Renewables account for over half the added electricity capacity in 2015

Thursday 27 October 2016

But more needs to be done to achieve the goal of limiting global temperature rise to 1.5°C

Ssolar photovoltaics account for 49 GW of the added renewable energy capacity (CC)

The International Energy Agency has termed 2015 as the “year of records for renewable electricity” in its recently released market report. Renewable energy accounted for over half the total capacity addition for electricity generation worldwide during the year.

Annual renewable electricity capacity growth reached 153 gigawatts (GW), with onshore wind energy accounting for 63 GW and solar photovoltaics (PV) contributing 49 GW.
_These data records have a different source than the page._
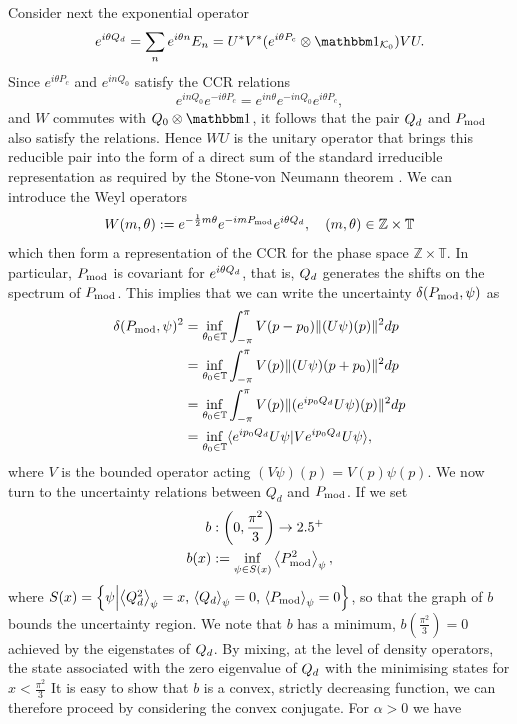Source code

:Consider next the exponential operator $$e^{i\theta \Qd}= \sum_n e^{i\theta n} E_n = U^*V^*(e^{i\theta P_c}\otimes \id_{\mathcal K_0})VU.$$
Since $e^{i\theta P_c}$ and $e^{in Q_0}$ satisfy the CCR relations
$$
e^{in Q_0}e^{-i\theta P_c} = e^{in\theta} e^{-in Q_0}e^{i\theta P_c},
$$
and $W$ commutes with $Q_0\otimes \id$, it follows that the pair $Q_d$ and $P_{\mathrm{mod}}$ also satisfy the relations. Hence $WU$ is the unitary operator that brings this reducible pair into the form of a direct sum of the standard irreducible representation as required by the Stone-von Neumann theorem \cites{10.2307/1968535}{hall-quantum-theory}. We can introduce the Weyl operators 
$$
W(m,\theta) := e^{-\frac 12 m\theta} e^{-im P_{\mathrm{mod}}}e^{i\theta Q_d}, \quad (m,\theta) \in \mathbb Z\times \mathbb T
$$
which then form a representation of the CCR for the phase space $\mathbb Z\times \mathbb T$. In particular, $P_{\mathrm{mod}}$ is covariant for $e^{i\theta Q_d}$, that is, $Q_d$ generates the shifts on the spectrum of $P_{\mathrm{mod}}$. This implies that we can write the uncertainty $\delta(P_{\mathrm{mod}},\psi)$ as
\begin{align*}
\delta(P_{\mathrm{mod}},\psi)^2 &= \inf_{\theta_0\in \mathbb T} \int_{-\pi}^\pi V(p-p_0) \|(U\psi)(p)\|^2 dp\\
&= \inf_{\theta_0\in \mathbb T} \int_{-\pi}^\pi V(p) \|(U\psi)(p+p_0)\|^2 dp\\
&= \inf_{\theta_0\in \mathbb T} \int_{-\pi}^\pi V(p) \|(e^{ip_0Q_d}U\psi)(p)\|^2 dp\\
&= \inf_{\theta_0\in \mathbb T} \langle e^{ip_0Q_d}U\psi| V e^{ip_0Q_d}U\psi\rangle,
\end{align*}
where $V$ is the bounded operator acting $(V\psi)(p) = V(p)\psi(p)$. We now turn to the uncertainty relations between $Q_d$ and $P_{\mathrm{mod}}$. If we set
\begin{align*}
  b&:\left(0,\frac{\pi^2}{3}\right)\to 2.5^+\\
  b(x) &:= \inf_{\psi\in S(x)} \left\langle{P_{\mathrm{mod}}^2}\right\rangle_{\psi},
\end{align*}
where $S(x) = \left\{\psi\middle| \left\langle{Q_d^2}\right\rangle_{\psi} = x,\,\left\langle{Q_d}\right\rangle_{\psi} = 0,\,\left\langle{P_{\mathrm{mod}}}\right\rangle_{\psi} = 0 \right\}$, so that the graph of $b$ bounds the uncertainty region. We note that $b$ has a minimum, $b\left(\frac{\pi^2}{3}\right) = 0$ achieved by the eigenstates of $Q_d$. By mixing, at the level of density operators, the state associated with the zero eigenvalue of $Q_d$ with the minimising states for $x < \frac{\pi^2}{3}$ It is easy to show that $b$ is a convex, strictly decreasing function, we can therefore proceed by considering the convex conjugate. For $\alpha > 0$ we have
Global renewable electricity capacity is expected to grow further by 42 per cent (or 825 GW) by 2021. The report suggests that with sustained policy support and technology progress and expanding market, onshore wind generation costs will decrease by a 15 per cent by 2021 and while utility-scale solar PV costs will decline by a quarter.
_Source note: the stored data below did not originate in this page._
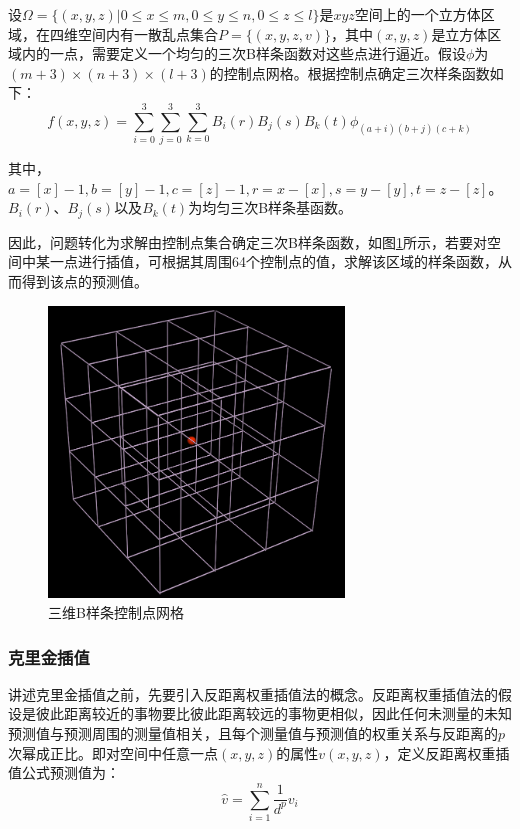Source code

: \documentclass{article}
\begin{document}
设$ \Omega = \{ (x,y,z) | 0 \leqslant x \leqslant m,0 \leqslant y \leqslant n,0 \leqslant z \leqslant l\} $是$ xyz $空间上的一个立方体区域，在四维空间内有一散乱点集合$ P = \{ ( x,y,z,v ) \} $，其中$ (x,y,z) $是立方体区域内的一点，需要定义一个均匀的三次B样条函数对这些点进行逼近。假设$ \phi $为$ (m+3) \times (n+3) \times (l+3) $的控制点网格。根据控制点确定三次样条函数如下：
\begin{equation}
    f(x,y,z)=\sum_{i=0}^{3}\sum_{j=0}^{3}\sum_{k=0}^{3}B_{i}(r)B_{j}(s)B_{k}(t) \phi_{(a+i)(b+j)(c+k)}
\end{equation}

其中，$ a=[x]-1,b=[y]-1,c=[z]-1,r=x-[x],s=y-[y],t=z-[z]$。$ B_{i}(r)\text{、}B_{j}(s)\text{以及}B_{k}(t) $为均匀三次B样条基函数。

因此，问题转化为求解由控制点集合确定三次B样条函数，如图\ref{三维B样条控制点网格}所示，若要对空间中某一点进行插值，可根据其周围64个控制点的值，求解该区域的样条函数，从而得到该点的预测值。
\begin{figure}
    \centering
    \includegraphics[width=0.7\textwidth]{B-splines.png}
    \caption{三维B样条控制点网格}
    \label{三维B样条控制点网格}
\end{figure}

\subsubsection{克里金插值}
\songti{}
讲述克里金插值之前，先要引入反距离权重插值法的概念。反距离权重插值法的假设是彼此距离较近的事物要比彼此距离较远的事物更相似，因此任何未测量的未知预测值与预测周围的测量值相关，且每个测量值与预测值的权重关系与反距离的$ p $次幂成正比。即对空间中任意一点$ (x,y,z) $的属性$ v(x,y,z) $，定义反距离权重插值公式预测值为：
\begin{equation}
    \hat{v} = \sum_{i=1}^{n} \frac{1}{d^{p}}v_{i}
\end{equation}
\end{document}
These expected improvements are cited to policy changes and improved market prospects in four key countries including USA, China, India and Mexico. “In India an improved policy environment, competitive tenders and decreasing generation costs are major drivers for the more optimistic solar PV outlook,” the report says. The coutry’s solar PV capacity is forecast to grow eight-fold supported by ambitious government targets, as per the report. Contract prices have already declined by a factor of two since 2014 in India.

The share of renewables in overall electricity generation will rise from 23 per cent in 2015 to almost 28 per cent in 2021, suggests the report. This means, 60 per cent of the growth in world’s energy generation capacity in this period will come from renewable. Significant growth in renewables will accelerate de-carbonisation in developed countries, where demand for additional electricity is limited. In many emerging markets such as those in China, India and the Association of Southeast Asian Nations (ASEAN) where power demand is expected to continue to grow significantly, renewables are anticipated to meet only a portion of new generation growth.
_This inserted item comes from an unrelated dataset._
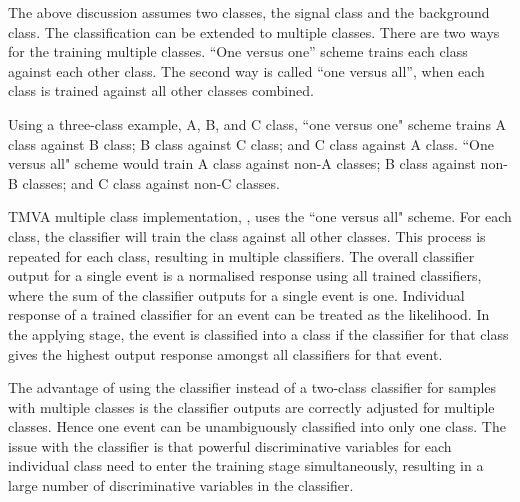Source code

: The above discussion  assumes two classes, the signal class and the background class. The classification can be extended to multiple classes. There are two ways for the training multiple classes. ``One versus one'' scheme trains each class against each other class. The second way is called ``one versus all'', when each class is trained against all other classes combined.

Using a three-class example, A, B, and C class, ``one versus one" scheme trains A class against B class; B class against C class; and C class against A class.  ``One versus all" scheme would train A class against non-A classes; B class against non-B classes; and C class against non-C classes.


TMVA multiple class implementation, \multiclass, uses the ``one versus all" scheme. For each class, the \multiclass classifier will train the class against all other classes. This process is repeated for each class, resulting in multiple classifiers. The overall classifier output for a single event is a normalised response using all trained classifiers, where the sum of the classifier outputs for a single event is one. Individual response of a trained classifier for an event can be treated as the likelihood. In the applying stage, the event is classified into a class if the classifier for that class gives the highest output response amongst all classifiers for that event.

The advantage of using the \multiclass classifier instead of a two-class classifier for samples with multiple classes  is the classifier outputs are correctly adjusted for multiple classes. Hence one event can  be unambiguously classified into only one class. The issue with the \multiclass classifier is that powerful discriminative variables for each individual class need to enter the training stage simultaneously, resulting in a large number of discriminative variables in the  \multiclass classifier.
Even though the report reflects positive results, more investment in the energy sector may be needed to meet climate goals. The projections for onshore wind and solar PV deployment are in line with the long term goal of limiting global temperature rise to 2°C. However, to meet the objective of the Paris Agreement—to limit temperature rise to 1.5°C—stronger decarbonisation rates and accelerated penetration of renewables in power, transport and heat sectors is needed, the report says.